The research, led by NYU Grossman School of Medicine, links nearly $63 billion in healthcare costs to 13 conditions that could be caused or exacerbated by exposure to PFAS.

PFAS are a group of over 100 chemicals that do not break down easily in the environment; perfluorooctanoic acid (PFOA) and perfluorooctane sulfonate (PFOS) are most commonly found in common materials. The chemicals are found in many everyday products, such as water-resistant food wraps, non-stick pans and waterproof jackets.

Maine doctors have encountered patients across the state who are increasingly concerned about the effects of chemicals on their bodies, despite the elusive links between PFAS exposure and long-term health problems.

Dr Rachel Criswell, a pediatrician at Skowhegan Family Medicine who has conducted research on exposure through breast milk, said this topic has become more common, especially for patients in Fairfield, where the federal government will review the risks for health related to the spread of sludge as fertilizer in the city.

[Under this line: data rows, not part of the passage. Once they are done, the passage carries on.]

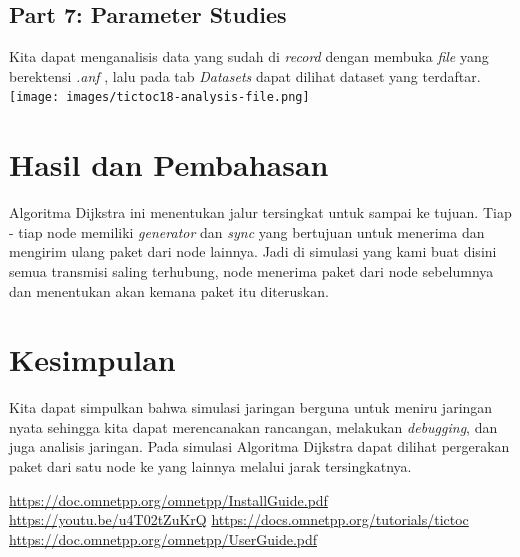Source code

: \documentclass[conference]{IEEEtran}
\begin{document}
\subsection{Part 7: Parameter Studies}
Kita dapat menganalisis data yang sudah di \textit{record} dengan membuka \textit{file} yang berektensi \textit{.anf} , lalu pada tab \textit{Datasets} dapat dilihat dataset yang terdaftar.
\texttt{[image: images/tictoc18-analysis-file.png]}

\section{Hasil dan Pembahasan}
Algoritma Dijkstra ini menentukan jalur tersingkat untuk sampai ke tujuan. Tiap - tiap node memiliki \textit{generator} dan \textit{sync} yang bertujuan untuk menerima dan mengirim ulang paket dari node lainnya. Jadi di simulasi yang kami buat disini semua transmisi saling terhubung, node menerima paket dari node sebelumnya dan menentukan akan kemana paket itu diteruskan. 

\section{Kesimpulan}
Kita dapat simpulkan bahwa simulasi jaringan berguna untuk meniru jaringan nyata sehingga kita dapat merencanakan rancangan, melakukan \textit{debugging}, dan juga analisis jaringan. Pada simulasi Algoritma Dijkstra dapat dilihat pergerakan paket dari satu node ke yang lainnya melalui jarak tersingkatnya.


\begin{thebibliography}{1}
	\url{https://doc.omnetpp.org/omnetpp/InstallGuide.pdf}
	\url{https://youtu.be/u4T02tZuKrQ}
	\url{https://docs.omnetpp.org/tutorials/tictoc}
	\url{https://doc.omnetpp.org/omnetpp/UserGuide.pdf}
\end{thebibliography}
\end{document}
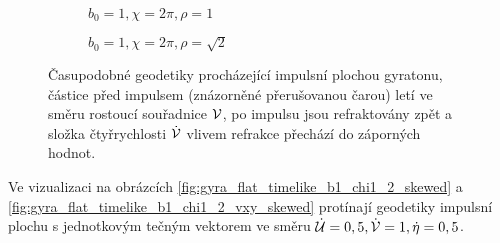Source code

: \begin{figure}[ht]
    \centering
    \begin{subfigure}[b]{0.48\textwidth}
        \caption{$b_0=1, \chi=2\pi, \rho=1$}
    \end{subfigure}
    \begin{subfigure}[b]{0.48\textwidth}
        \caption{$b_0=1, \chi=2\pi, \rho=\sqrt{2}$} 
    \end{subfigure}
    \caption{Časupodobné geodetiky procházející impulsní plochou gyratonu, částice před impulsem (znázorněné přerušovanou čarou)
    letí ve směru rostoucí souřadnice $\mathcal{V}$, po impulsu jsou refraktovány zpět a složka čtyřrychlosti $\dot{\mathcal{V}}$ vlivem refrakce přechází do záporných hodnot.}
    \label{fig:gyra_flat_timelike_b1_chi2_vxy}
\end{figure}

Ve vizualizaci na obrázcích \ref{fig:gyra_flat_timelike_b1_chi1_2_skewed} a \ref{fig:gyra_flat_timelike_b1_chi1_2_vxy_skewed} protínají geodetiky impulsní plochu s jednotkovým tečným vektorem
ve směru $\dot{\mathcal{U}} = 0,5, \dot{\mathcal{V}} = 1, \dot{\eta} = 0,5$.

Three of the most commonly detected PFAS — often called “eternal chemicals” because they break down slowly in the environment — have been linked to an enzyme that indicates non-alcoholic fatty liver disease, a study from the Keck School of Medicine from the University of Southern California. recently published in Environmental Health Perspectives.

Research led by Grossman, which surveyed a group of approximately 5,000 Americans, suggests that long-term exposure to PFAS may also contribute to or exacerbate other conditions, such as low birth weight, endometriosis , type 2 diabetes in adulthood and infertility in both men. and women.

A conservative estimate links about $5.5 billion in health care costs per year to manage or treat symptoms related to PFAS exposure, while an extremely aggressive estimate attributes about $62.6 billion in costs health care costs to exposure to PFAS.

“Our results strongly support the recent decision by the Environmental Protection Agency to lower the acceptable level of these substances in water,” lead author Leonardo Trasande told The New Atlas. “Based on our estimates, the cost of eradicating the contamination and replacing this class of chemicals with safer alternatives is ultimately justified given the enormous economic and medical risks associated with their persistence in the environment. .”

The EPA recently issued a non-binding health advisory for four of the most common per- and polyfluoroalkyl substances that would lower drinking water standards from 70 parts per trillion to four parts per quadrillion, a level 17,500 times lower. However, because this is a health advisory, there has been no legal precedent to spur national initiatives to mitigate the buildup of PFAS in the environment.

Recently, researchers at Stockholm University found that almost all of the world’s rainwater contains PFAS at a level well above the EPA’s safe drinking standard.

A July report from the National Academies of Sciences, Engineering and Medicine suggests that anyone with a history of lifelong chemical exposure should be tested for toxin levels in their blood. Testing is not readily available in much of Maine at this time.